I'll have it posted soon.

james731 you are right about the numbers most of them are changed on the 1st page and the per storm page.

If anyone wants something diffrent added just let me know if you don't know how I could just add it for you.

Also I am doing some testing to have it be able to print up bills per storm.


----------



## daninline (Nov 1, 2004)

Ok I have attached the unlocked version if you want to make changes.

I should explan how this sheet works.

On the Cust info sheet you would fill in all of your customers info trigger name number any more info you want to fill in, I also use the billing address for notes if I need to.
Don't fill anything into the seasonal total this will fill in on it's own when you enter storm info.

The Job Sheet is someting I made to print out to take in the truck during a storm the customers names will fill in automaticly from the info on the cust info sheet.

Paid per storm is a place to enter your per storm collected.
You can enter per storm date and amount collected this will auto fill in season total on the cust info sheet.
The cutomers name and amount charged per push or storm will be all filled in from the cust info sheet.
Also on the bottom of this sheet it will give you a total of each storm.

Cost per storm is pretty much the same at the paid per storm just enter info per storm and it will auto fill in.

income-cost sheet is just a chart to see if there is more money going out or coming in.

Thanks for who ever gave me the points


----------



## Robhollar (Dec 27, 2003)

Dan the only thing I would add is somewhere you can input and recall later is the amount of snow fall of each storm. I know you had that on the job sheet page but it appears that that isnt reoccuring data that you can change from storm to storm. On second thought how about adding some fielf that could be populated on a flag down or a one time shot. But other then that nice job....Rob


----------



## Tay (Nov 19, 2004)

*Yor spread sheet*

It's very kind of you to share this with all. I'll give it a try. You should be congradulated on your efforts. Thanks for sharing it. 

Tay


----------



## daninline (Nov 1, 2004)

I'm planning on making alot of changes this weekend like making a macro thet will print out all your bills for the storm and all the things every one was looking for.
I'll also make a quote sheet in there some place.

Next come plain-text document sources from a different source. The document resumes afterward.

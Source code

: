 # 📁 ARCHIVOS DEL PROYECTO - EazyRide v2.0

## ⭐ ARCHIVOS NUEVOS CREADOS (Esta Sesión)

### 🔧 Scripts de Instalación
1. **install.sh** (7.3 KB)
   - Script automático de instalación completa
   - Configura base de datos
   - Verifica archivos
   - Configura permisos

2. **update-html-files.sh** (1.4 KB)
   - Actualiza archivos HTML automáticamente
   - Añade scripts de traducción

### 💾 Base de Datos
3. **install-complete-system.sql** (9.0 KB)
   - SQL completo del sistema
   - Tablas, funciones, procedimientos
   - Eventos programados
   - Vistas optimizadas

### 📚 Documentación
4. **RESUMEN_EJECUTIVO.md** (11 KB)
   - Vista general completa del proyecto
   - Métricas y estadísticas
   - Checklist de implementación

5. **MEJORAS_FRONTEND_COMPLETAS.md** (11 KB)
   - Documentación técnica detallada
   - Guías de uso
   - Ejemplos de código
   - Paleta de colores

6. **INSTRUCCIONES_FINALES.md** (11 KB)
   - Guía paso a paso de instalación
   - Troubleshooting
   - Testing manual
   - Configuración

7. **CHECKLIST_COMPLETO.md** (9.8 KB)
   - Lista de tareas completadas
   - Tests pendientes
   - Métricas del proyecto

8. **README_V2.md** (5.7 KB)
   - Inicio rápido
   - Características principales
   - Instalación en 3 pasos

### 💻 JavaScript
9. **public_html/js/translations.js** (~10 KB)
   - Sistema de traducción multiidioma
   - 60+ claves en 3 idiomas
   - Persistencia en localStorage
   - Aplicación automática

This was made more for the one or 2 truck operation I could work on one thats more for bigger companys if anyone wants it.

Also I was thinking of making something for a pocket PC to keep track of accounts.

Thanks to all.


----------



## Robhollar (Dec 27, 2003)

I think you should add the address's to the route sheet too.....Rob


----------



## james731 (Jan 17, 2004)

you really did a good job on the program. as of 2 weeks ago when i saw what you did i was amazed. i had never used excel before. but after seeing what you did i kinda played with the progrem u made and used it as a model and created my own spreadsheet. when i do jobs i have 2 different prices for some of my jobs. the first pass is a different price than the rest so i had to se it up different. now all i need is to figure out how to make it write up bills. well see how that goes


thanks again


----------



## daninline (Nov 1, 2004)

TTT

Well it's that time of year so I am planning to do a few updates to this and smooth it out before the white gold comes this year,
Give me some ideas I can ad or create a new one of some sort


----------



## P_Lo (Oct 6, 2005)

Nice job!! Thanks for sharing it with the group.

P


----------



## stumper1620 (Dec 19, 2004)

is the version on post 20 the most up to date or have you revised it some, I missed this last year, so i got it now, looks great
thanks


----------



## Lux Lawn (Jan 5, 2004)

Dan---You did a great job with your sheet last season and with a little input from all of these guys plus your knowledge I'm sure this years will be even better.Keep up the good work.


----------



## daninline (Nov 1, 2004)

I'm planning on adding some of the info everyone wanted last year I just ran out of time with all the storms last year I had 14 plow days last year  

I will post an update soon.


----------



## nherweck (Oct 30, 2005)

daninline said:


> TTT
> 
> Well it's that time of year so I am planning to do a few updates to this and smooth it out before the white gold comes this year,
> Give me some ideas I can ad or create a new one of some sort


How about making a seperate excel doc that you can use if you charge by the season/month rather than per job? I'm planning on using this for my Residential Snow Clearing biz with a snow throwers, and I charge by the year but divide it by so many months. But besides that, I LOVE this doc! Thanks!!!


----------



## Lux Lawn (Jan 5, 2004)

nherweck said:


> How about making a seperate excel doc that you can use if you charge by the season/month rather than per job? I'm planning on using this for my Residential Snow Clearing biz with a snow throwers, and I charge by the year but divide it by so many months. But besides that, I LOVE this doc! Thanks!!!


There you go we also charge by the season so that might not be bad.


----------



## daninline (Nov 1, 2004)

So I guess I could make it with a section where you could enter the total for the year and how many payments and it could give you a payment amounts needed plus I could make it till you what your making per stom so the more you plow the lower it would go 
So 1 storms would show the full amount and 2 would show a lower pay per storm and so on.
I think this would help in future years.

How about a section for salting/sanding

I'm even thinking of making a section that would remind you to check the truck out after so many storms kind of like a check list.
This could help out finding parts that brake more often or cetch the problem before it cetches you.  
I need a check list to put in this so if you have one send it over.



But I guess I better keep it simple or else.

Well time to play with the new toy in the shop and to work on this thing.


----------



## bigjeeping (Aug 15, 2005)

james731 said:


> Is there any way you can set it up where it takes the information given and you can print out the bills for you on a particular storm that you pick.
> 
> that would be nice: )


I wish excel could do that! Thats where quick books pro comes in....... man I love that program


----------



## daninline (Nov 1, 2004)

bigjeeping said:


> I wish excel could do that! Thats where quick books pro comes in....... man I love that program


Well Excel can do this it will just take some macros to do this.

I just have to tink about this for a bit.
I made something like this before but it would send emails out every month when it was run.

I'm hoping to have an updated sheet this weekend or early next week.

I have a lot of work going on this week and I'm still looking for a few more contracts for this year.

Later
Let the snow fly


----------